A subject to the inside, permissive to the danger,
The mandatory helplessness of voluntary decadence.
You are begging to be saved,
But you can't have the life you crave.

Excavate your hands,
And notice that the hole you can't get out of
Was dug by them.
The dirt under your fingernails;
Your tired limbs have all but failed.
But you're too far down
To climb back out.
There's just one way to go from now.
Down, down, down.
And maybe you will reach the other end,
Or maybe you will only descend.

Subjected to the outside, submissive to the mirror,
The arbitrary consequence of solitary sustenance.
A subject to the inside, permissive to the danger,
The mandatory helplessness of voluntary decadence.
You don't want the life you saved,
So keep digging your grave.

Saturday, November 10, 2012

S.W.

For countless nights I ran for countless miles in fear that someone - or something - was in pursuit of me.
Suspended in time, suspended in my own denial I misconstrued the chase.
I made up the place, the scenery.
"Forgive me, I'm weak. Forget what you feared in me," cried the voice calling out from my feet.
"Forget what you seek, I am the shadow beneath."
All along it was my shadow, but unlike yours it did not follow,
But instead took me to your bed where the crows were picking at your reddened rosary.
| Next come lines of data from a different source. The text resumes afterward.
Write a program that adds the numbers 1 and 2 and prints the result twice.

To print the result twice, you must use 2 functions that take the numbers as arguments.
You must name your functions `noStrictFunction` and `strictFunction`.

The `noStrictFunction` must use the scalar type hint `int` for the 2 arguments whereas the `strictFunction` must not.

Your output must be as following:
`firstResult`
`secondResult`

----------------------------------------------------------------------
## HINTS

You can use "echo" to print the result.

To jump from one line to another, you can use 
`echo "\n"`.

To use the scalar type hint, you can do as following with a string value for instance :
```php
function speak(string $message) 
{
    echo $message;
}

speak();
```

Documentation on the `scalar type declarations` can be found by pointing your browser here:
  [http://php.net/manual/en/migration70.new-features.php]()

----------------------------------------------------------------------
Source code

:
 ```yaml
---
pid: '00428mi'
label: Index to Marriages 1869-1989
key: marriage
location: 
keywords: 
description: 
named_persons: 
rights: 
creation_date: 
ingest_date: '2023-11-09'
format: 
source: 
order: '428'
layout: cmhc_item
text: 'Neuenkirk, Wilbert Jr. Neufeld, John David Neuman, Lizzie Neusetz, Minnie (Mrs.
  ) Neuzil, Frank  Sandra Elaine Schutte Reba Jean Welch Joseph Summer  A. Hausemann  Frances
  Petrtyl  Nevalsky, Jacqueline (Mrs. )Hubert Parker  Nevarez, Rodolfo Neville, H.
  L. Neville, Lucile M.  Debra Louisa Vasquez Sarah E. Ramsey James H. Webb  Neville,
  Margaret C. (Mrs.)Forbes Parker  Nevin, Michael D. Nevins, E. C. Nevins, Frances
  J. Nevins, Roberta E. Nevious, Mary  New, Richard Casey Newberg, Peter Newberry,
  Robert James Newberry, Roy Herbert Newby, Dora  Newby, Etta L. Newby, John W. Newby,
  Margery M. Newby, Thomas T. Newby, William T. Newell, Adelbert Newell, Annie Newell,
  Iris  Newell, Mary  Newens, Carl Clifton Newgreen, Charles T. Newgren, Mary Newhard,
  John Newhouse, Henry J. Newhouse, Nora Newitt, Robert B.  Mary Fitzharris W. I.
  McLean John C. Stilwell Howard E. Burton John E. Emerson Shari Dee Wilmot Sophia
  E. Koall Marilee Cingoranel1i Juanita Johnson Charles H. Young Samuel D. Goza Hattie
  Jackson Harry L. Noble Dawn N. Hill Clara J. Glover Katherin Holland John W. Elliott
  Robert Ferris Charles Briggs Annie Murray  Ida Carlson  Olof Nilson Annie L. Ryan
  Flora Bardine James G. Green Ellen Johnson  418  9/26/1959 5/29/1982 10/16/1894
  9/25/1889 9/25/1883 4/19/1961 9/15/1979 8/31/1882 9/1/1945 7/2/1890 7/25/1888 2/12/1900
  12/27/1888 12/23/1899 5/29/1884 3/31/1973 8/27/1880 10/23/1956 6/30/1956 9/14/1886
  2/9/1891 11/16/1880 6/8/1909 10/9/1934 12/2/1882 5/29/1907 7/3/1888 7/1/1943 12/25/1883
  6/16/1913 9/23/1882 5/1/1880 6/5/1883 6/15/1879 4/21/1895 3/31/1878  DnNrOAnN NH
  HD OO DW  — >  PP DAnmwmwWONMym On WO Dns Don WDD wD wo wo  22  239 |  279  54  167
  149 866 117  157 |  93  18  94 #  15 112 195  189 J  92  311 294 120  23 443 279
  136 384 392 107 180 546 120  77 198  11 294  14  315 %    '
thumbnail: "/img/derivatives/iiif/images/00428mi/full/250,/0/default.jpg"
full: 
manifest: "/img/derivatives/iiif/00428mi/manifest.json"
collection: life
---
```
A shadow impeding, the crows keep feeding.

While history repeats, I'll scatter the ashes.
I'm faking sleep while time elapses.
Give us this day our morning masses.
The mourning can wait as the body relapses.


"And I don't want to be another stranger" a stranger in your vacant eyes
"Cuz if it's meant to be, then the love we savor," will be replaced with our lies 
"And you can look at me, and say that I saved her,
But I'm no angel, I'm just another staple. I'm just another staple."


To reach the end is a false hope.
I'm playing pretend in order to cope
With the inevitable cycle of becoming the horror
I once considered an idol.

While you're staring back into hollowed eyes,
I will detract from his disguise.
The surface lacks a certain luster,
A certain mystery no god can muster.
I've stripped the outsides, I know where the truth hides.


For countless nights I chased your shadow
In hopes that mine would shortly follow,
But all I found was a hollow man
With a hollowed chest laid to rest,
Laid to rest.
Lay to rest his head.
His head is heavy with regret,
And my hands are a close second.

I don't sleep much these days.


To reach the end is a false hope.
I'm playing pretend in order to cope
With the inevitable cycle of becoming the horror
I once so gladly feared.

Your father is sleeping, enjoy the reaping.